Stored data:
-----
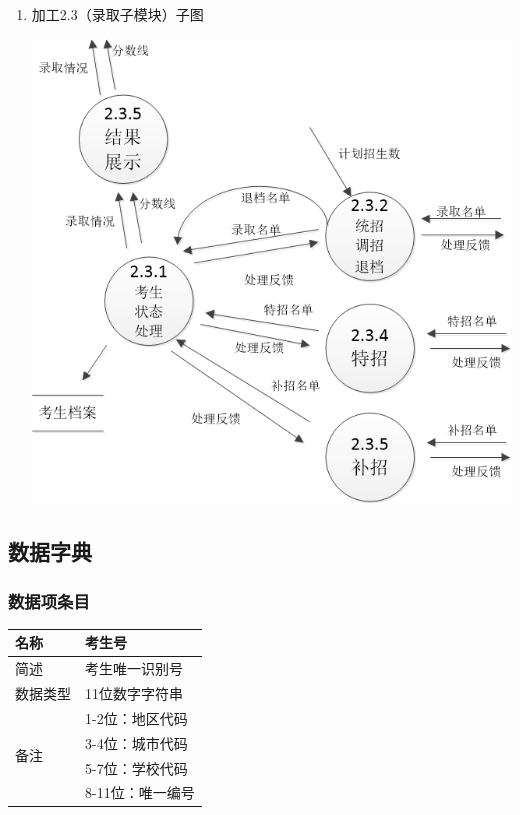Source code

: \documentclass[CJK,utf8]{ctexrep}
\begin{document}
\begin{enumerate}
	\item 加工2.3（录取子模块）子图
	
	\includegraphics[scale=0.65]{DataFlowDiagram/加工2.3子图.png}
\end{enumerate}

\subsection*{数据字典}

%
%

\subsubsection*{数据项条目}

\begin{tabularx}{0.85\textwidth}{|l|X|}
	\hline
	名称 & 考生号 \\
	\hline
	简述 & 考生唯一识别号 \\
	\hline
	数据类型 & 11位数字字符串 \\
	\hline
	\multirow{4}{*}{备注}
	& 1-2位：地区代码 \\
	& 3-4位：城市代码 \\
	& 5-7位：学校代码 \\
	& 8-11位：唯一编号 \\
	\hline
\end{tabularx}
\end{document}
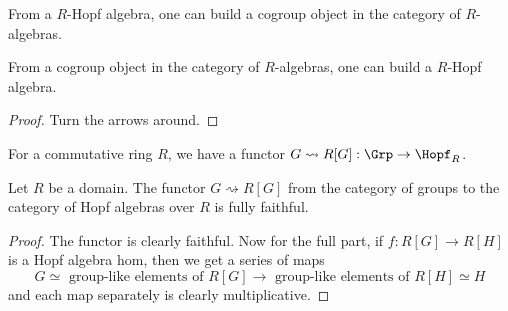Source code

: \begin{proposition}
  \label{0-hopf-cogrp-alg}
  \uses{}
  \leanok

  From a $R$-Hopf algebra, one can build a cogroup object in the category of $R$-algebras.

  From a cogroup object in the category of $R$-algebras, one can build a $R$-Hopf algebra.
\end{proposition}
\begin{proof}
  \leanok

  Turn the arrows around.
\end{proof}


\begin{definition}
  \label{0-grp-alg}
  \leanok

  For a commutative ring $R$, we have a functor $G \rightsquigarrow R[G] : \Grp \to \Hopf_R$.
\end{definition}


\begin{proposition}
  \label{0-full-faithful-grp-alg}
  \leanok

  Let $R$ be a domain.
  The functor $G \rightsquigarrow R[G]$ from the category of groups to the category of Hopf algebras over $R$ is fully faithful.
\end{proposition}
\begin{proof}
  \leanok

  The functor is clearly faithful.
  Now for the full part, if $f : R[G] \to R[H]$ is a Hopf algebra hom, then we get a series of maps
  \[
    G \simeq \text{ group-like elements of } R[G] \to \text{ group-like elements of } R[H] \simeq H
  \]
  and each map separately is clearly multiplicative.
\end{proof}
-----
Your goal: Transcribe every record above exactly as written, leaving out any pictures.

Exercise response:
Source code

: \documentclass[CJK,utf8]{ctexrep}
\begin{document}
\begin{enumerate}
	\item 加工2.3（录取子模块）子图
	
	\includegraphics[scale=0.65]{DataFlowDiagram/加工2.3子图.png}
\end{enumerate}

\subsection*{数据字典}

%
%

\subsubsection*{数据项条目}

\begin{tabularx}{0.85\textwidth}{|l|X|}
	\hline
	名称 & 考生号 \\
	\hline
	简述 & 考生唯一识别号 \\
	\hline
	数据类型 & 11位数字字符串 \\
	\hline
	\multirow{4}{*}{备注}
	& 1-2位：地区代码 \\
	& 3-4位：城市代码 \\
	& 5-7位：学校代码 \\
	& 8-11位：唯一编号 \\
	\hline
\end{tabularx}
\end{document}
Source code

: \begin{proposition}
  \label{0-hopf-cogrp-alg}
  \uses{}
  \leanok

  From a $R$-Hopf algebra, one can build a cogroup object in the category of $R$-algebras.

  From a cogroup object in the category of $R$-algebras, one can build a $R$-Hopf algebra.
\end{proposition}
\begin{proof}
  \leanok

  Turn the arrows around.
\end{proof}


\begin{definition}
  \label{0-grp-alg}
  \leanok

  For a commutative ring $R$, we have a functor $G \rightsquigarrow R[G] : \Grp \to \Hopf_R$.
\end{definition}


\begin{proposition}
  \label{0-full-faithful-grp-alg}
  \leanok

  Let $R$ be a domain.
  The functor $G \rightsquigarrow R[G]$ from the category of groups to the category of Hopf algebras over $R$ is fully faithful.
\end{proposition}
\begin{proof}
  \leanok

  The functor is clearly faithful.
  Now for the full part, if $f : R[G] \to R[H]$ is a Hopf algebra hom, then we get a series of maps
  \[
    G \simeq \text{ group-like elements of } R[G] \to \text{ group-like elements of } R[H] \simeq H
  \]
  and each map separately is clearly multiplicative.
\end{proof}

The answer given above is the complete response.